One of the required steps to transform from medical training to professional medical practice is obtaining a J-1 waiver.
A J-1 visa is different from a J-1 waiver. A J-1 visa is a temporary, non-immigrant visa status which is specifically utilized in order to empower foreign physicians to engage in residency and clinical fellowships in the United States. The problem is that once a physician enters the United States under a J-1 visa, the physician is obligated to go back for two years to their home country. And as long as they have this two year home residence obligation, they are ineligible to get an H-1B visa or permanent residence. In short, they are ineligible to transform from a trainee to a practicing physician in the United States.
In order to work as a physician in the U.S., you need to get a waiver or the alternative is to go back to the home country. What U.S. law says is that it is possible to get a waiver of your home residence obligation if a government agency in particular, if a state department of health, recommends a waiver to a foreign physician in the belief that it is more important for the physician to stay in the United States than it is to go back to the home country.
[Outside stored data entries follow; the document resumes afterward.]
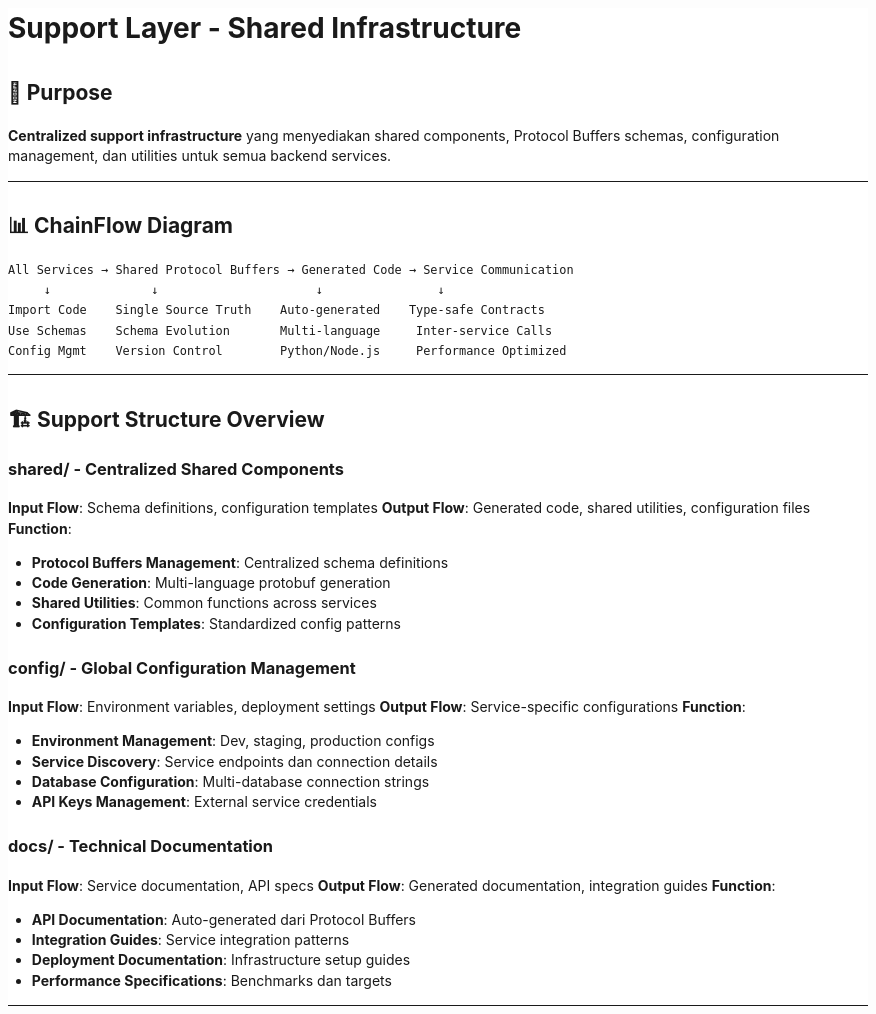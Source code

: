 # Support Layer - Shared Infrastructure

## 🎯 Purpose
**Centralized support infrastructure** yang menyediakan shared components, Protocol Buffers schemas, configuration management, dan utilities untuk semua backend services.

---

## 📊 ChainFlow Diagram

```
All Services → Shared Protocol Buffers → Generated Code → Service Communication
     ↓              ↓                      ↓                ↓
Import Code    Single Source Truth    Auto-generated    Type-safe Contracts
Use Schemas    Schema Evolution       Multi-language     Inter-service Calls
Config Mgmt    Version Control        Python/Node.js     Performance Optimized
```

---

## 🏗️ Support Structure Overview

### **shared/** - Centralized Shared Components
**Input Flow**: Schema definitions, configuration templates
**Output Flow**: Generated code, shared utilities, configuration files
**Function**:
- **Protocol Buffers Management**: Centralized schema definitions
- **Code Generation**: Multi-language protobuf generation
- **Shared Utilities**: Common functions across services
- **Configuration Templates**: Standardized config patterns

### **config/** - Global Configuration Management
**Input Flow**: Environment variables, deployment settings
**Output Flow**: Service-specific configurations
**Function**:
- **Environment Management**: Dev, staging, production configs
- **Service Discovery**: Service endpoints dan connection details
- **Database Configuration**: Multi-database connection strings
- **API Keys Management**: External service credentials

### **docs/** - Technical Documentation
**Input Flow**: Service documentation, API specs
**Output Flow**: Generated documentation, integration guides
**Function**:
- **API Documentation**: Auto-generated dari Protocol Buffers
- **Integration Guides**: Service integration patterns
- **Deployment Documentation**: Infrastructure setup guides
- **Performance Specifications**: Benchmarks dan targets

---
A state's Department of Health will consider several factors in making a waiver determination. First, the physician needs to be working in a position that will benefit the indigent and the medically underserved. Secondly, in most instances, a physician has to be working in a facility that is physically located in a designated medically underserved area. It is best to focus your job search into either a medically underserved area or in some instances into states that have a low volume of J-1 waiver applicants. This gives the state's Department of Health significantly more flexibility in determining waiver eligibility for physicians who will benefit the indigent and the medically underserved.
Specialists can certainly get waivers as well as primary care physicians. But once you get a waiver, you have an obligation to work at the medical practice for three years, specifically in H-1B status. It will only be at the conclusion of this three year H-1B service obligation that you will gain eligibility for permanent residency. The waiver simply removes a major barrier in your journey from training to professional medical practice.
This article is included to inform you, in general, about U.S. immigration law. The information contained herein is not intended to provide solutions to individual problems. Thus, it cannot be relied on as legal advice. We caution you to not attempt to solve individual problems on the basis of this information and advise you to seek competent legal counsel to address your specific issues.